Man the first hackers to get their hands on that data are gonna get rich. Blackmail material, personal details, banking information, passwords, everything you could want.
It's like those sextortion scam emails that say "we took pictures of you masturbating" except this time they'll really extract some poor guy's porn habits from their Recall database lmao
How happy are you to know your personal data is still going to be leaked because 90% of the services handling it are using MS Backdoor OS? If it's not going to be your bank it will be your work, if not your work, then it will be your government, and there will be no consequences because "nobody ever got fired for buying Microsoft®"™.
Although not the exact topic covered in the article, as you wouldn't necessarily be sending sensitive information like that to other people, but it's important to note that this means nothing you've sent before is safe.
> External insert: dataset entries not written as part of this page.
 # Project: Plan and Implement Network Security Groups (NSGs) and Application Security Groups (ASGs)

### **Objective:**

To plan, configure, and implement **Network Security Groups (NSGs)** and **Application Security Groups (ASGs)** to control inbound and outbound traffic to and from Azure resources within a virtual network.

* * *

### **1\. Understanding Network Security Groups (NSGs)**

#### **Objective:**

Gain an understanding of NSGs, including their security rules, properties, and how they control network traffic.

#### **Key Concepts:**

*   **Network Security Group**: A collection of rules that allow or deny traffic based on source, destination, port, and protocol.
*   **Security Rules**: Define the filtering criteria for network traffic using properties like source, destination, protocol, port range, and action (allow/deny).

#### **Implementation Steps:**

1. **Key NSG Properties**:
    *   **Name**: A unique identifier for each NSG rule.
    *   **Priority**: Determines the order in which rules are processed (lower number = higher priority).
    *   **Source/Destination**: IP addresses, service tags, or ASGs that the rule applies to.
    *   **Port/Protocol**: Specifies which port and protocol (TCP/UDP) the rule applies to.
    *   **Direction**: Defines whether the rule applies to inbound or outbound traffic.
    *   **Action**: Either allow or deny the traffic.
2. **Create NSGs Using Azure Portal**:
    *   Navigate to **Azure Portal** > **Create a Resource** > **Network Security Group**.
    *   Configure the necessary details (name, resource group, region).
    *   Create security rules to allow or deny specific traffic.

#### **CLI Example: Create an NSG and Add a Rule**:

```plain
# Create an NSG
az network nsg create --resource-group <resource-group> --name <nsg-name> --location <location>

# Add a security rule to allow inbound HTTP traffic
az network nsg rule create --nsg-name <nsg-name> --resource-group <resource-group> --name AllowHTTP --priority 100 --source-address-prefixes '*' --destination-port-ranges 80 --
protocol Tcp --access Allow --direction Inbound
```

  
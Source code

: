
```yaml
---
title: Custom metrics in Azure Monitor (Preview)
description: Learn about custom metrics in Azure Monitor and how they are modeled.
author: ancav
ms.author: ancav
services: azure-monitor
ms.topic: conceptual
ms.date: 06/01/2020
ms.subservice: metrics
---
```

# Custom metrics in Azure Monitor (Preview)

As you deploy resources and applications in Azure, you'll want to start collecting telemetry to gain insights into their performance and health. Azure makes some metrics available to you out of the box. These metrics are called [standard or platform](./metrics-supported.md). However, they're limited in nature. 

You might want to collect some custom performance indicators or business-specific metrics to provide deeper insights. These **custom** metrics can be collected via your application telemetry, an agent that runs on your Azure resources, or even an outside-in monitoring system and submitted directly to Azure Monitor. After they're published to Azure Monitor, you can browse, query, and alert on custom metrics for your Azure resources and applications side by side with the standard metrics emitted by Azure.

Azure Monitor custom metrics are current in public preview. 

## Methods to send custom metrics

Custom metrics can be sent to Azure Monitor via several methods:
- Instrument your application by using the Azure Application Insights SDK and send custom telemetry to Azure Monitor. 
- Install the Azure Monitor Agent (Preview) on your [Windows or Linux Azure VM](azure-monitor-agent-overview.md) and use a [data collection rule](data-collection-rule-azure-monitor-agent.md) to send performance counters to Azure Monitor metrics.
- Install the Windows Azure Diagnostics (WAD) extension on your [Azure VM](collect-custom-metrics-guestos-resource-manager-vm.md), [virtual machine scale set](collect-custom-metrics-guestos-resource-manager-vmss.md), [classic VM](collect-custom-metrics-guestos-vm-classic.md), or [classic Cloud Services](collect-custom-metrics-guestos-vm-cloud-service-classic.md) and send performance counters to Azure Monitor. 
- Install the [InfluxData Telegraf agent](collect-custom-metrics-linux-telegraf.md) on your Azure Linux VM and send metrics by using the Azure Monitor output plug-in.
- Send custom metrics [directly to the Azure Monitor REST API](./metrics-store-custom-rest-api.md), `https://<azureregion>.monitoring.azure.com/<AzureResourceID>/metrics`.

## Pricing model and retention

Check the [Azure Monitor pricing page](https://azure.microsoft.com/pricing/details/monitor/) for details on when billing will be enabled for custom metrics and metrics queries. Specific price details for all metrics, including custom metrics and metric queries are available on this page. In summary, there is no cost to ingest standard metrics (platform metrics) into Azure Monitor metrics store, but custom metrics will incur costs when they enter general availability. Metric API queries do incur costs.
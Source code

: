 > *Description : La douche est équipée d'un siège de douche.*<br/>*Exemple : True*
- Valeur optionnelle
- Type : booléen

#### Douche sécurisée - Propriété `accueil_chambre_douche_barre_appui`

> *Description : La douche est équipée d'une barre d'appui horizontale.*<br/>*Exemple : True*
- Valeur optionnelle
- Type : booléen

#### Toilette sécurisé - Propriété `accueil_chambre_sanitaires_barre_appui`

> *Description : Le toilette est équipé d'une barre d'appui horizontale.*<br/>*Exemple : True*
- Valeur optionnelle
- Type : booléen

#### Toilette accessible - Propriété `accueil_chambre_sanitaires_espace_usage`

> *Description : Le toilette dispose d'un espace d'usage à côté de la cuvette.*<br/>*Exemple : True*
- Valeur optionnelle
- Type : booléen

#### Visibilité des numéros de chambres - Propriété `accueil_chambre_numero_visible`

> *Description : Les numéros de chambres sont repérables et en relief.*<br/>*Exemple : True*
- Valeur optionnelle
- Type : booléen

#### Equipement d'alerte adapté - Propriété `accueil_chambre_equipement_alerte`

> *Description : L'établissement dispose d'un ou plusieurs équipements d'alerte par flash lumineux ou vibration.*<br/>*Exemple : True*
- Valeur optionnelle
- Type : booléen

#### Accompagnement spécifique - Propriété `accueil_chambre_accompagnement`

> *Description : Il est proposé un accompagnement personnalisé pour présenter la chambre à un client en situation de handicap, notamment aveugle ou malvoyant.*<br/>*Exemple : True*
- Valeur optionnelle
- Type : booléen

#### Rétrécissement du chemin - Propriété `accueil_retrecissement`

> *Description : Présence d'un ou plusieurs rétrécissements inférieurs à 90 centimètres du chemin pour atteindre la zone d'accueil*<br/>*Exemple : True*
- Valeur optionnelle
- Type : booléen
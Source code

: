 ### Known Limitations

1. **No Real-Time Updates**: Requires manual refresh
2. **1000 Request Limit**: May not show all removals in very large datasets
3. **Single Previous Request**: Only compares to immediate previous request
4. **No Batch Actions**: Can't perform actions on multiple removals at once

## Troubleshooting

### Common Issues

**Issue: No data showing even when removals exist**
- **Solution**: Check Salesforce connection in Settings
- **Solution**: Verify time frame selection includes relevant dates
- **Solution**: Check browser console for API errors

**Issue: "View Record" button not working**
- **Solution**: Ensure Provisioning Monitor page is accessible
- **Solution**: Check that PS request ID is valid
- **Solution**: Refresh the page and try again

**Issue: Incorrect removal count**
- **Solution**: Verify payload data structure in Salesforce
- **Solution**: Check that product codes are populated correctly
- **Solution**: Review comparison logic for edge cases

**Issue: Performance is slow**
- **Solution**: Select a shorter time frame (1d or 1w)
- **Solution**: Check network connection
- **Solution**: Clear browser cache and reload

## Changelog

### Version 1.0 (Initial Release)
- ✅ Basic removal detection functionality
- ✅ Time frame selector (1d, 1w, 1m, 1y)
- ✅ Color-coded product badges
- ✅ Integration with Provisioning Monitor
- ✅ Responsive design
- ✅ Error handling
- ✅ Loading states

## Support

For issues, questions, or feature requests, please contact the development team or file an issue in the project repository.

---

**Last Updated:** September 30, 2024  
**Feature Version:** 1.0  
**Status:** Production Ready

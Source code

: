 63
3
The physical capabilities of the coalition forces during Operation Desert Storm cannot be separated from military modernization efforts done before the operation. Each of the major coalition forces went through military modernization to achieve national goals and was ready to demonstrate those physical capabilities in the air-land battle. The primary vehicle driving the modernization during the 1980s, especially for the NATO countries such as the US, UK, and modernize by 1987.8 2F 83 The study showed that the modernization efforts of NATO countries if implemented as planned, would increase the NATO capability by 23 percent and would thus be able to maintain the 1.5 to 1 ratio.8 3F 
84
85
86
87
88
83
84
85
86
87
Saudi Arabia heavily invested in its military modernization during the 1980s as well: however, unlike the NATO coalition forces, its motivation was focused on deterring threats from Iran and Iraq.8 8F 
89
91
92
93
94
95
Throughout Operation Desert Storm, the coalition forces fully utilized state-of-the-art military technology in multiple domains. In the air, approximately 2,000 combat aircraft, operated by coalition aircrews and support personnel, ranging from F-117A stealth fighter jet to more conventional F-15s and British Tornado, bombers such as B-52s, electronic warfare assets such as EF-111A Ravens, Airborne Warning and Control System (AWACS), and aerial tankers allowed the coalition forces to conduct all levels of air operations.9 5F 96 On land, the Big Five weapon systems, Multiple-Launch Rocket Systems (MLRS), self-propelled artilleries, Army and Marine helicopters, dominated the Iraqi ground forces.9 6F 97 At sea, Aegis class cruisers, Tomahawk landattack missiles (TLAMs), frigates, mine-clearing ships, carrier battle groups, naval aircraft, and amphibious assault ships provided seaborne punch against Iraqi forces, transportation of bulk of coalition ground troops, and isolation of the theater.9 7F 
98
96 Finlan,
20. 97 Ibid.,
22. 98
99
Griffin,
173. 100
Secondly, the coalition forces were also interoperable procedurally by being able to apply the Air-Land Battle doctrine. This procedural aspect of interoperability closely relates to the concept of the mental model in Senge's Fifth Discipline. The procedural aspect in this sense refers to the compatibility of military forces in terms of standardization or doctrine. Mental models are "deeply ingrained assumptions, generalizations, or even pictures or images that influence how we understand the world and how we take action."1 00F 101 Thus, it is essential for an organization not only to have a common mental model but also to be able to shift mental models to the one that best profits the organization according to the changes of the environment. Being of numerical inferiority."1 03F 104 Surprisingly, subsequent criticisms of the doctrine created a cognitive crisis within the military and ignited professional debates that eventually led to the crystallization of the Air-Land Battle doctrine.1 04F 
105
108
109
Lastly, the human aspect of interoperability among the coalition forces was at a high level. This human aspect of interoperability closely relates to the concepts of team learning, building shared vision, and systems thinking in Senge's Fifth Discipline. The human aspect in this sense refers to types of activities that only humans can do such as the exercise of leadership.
It's not enough that from "now on" you don't send anything you wouldn't want Recall to capture, if you've already sent it and someone with Recall captures it then it's compromised. It's not just your own device that you need to worry about, it's also everyone you might contact or have ever contacted.
Most of the distros run steam great out of the box. Our biggest problem is video card updates breaking crap. Linux Tech Tips scared a bunch of people off by not reading a warning message on an update then refusing to seek any help when something broke.
You don't need SteamOS. It's likely not going to solve any problems for you that aren't solved elsewhere. It'll be good for console-like devices, but just use a normal desktop distro for a desktop computer.
I like Garuda Dragonized for gaming. It comes set up with a lot of gaming stuff already, and makes it easy to install a bunch of other gaming related packages you may want.
Theres no need to wait for Valve. The problem is solved already.
Run that from an administrator terminal (right click start menu and select Terminal (Administrator)). You can also do it from Settings > Privacy > Recall.
Those are the Microsoft-approved ways. If you don't trust them, you can also just download a new iso and completely rip it off before install using something like ChrisTitus' microWin.
Or you're at work, or you need to collaborate with people who use Windows-only software. Or you bought a computer and it came with Windows, and you don't know about installing other operating systems.
And as long as that group of people you just described continues to uncritically accept everything MS does, they have no motivation to do things differently.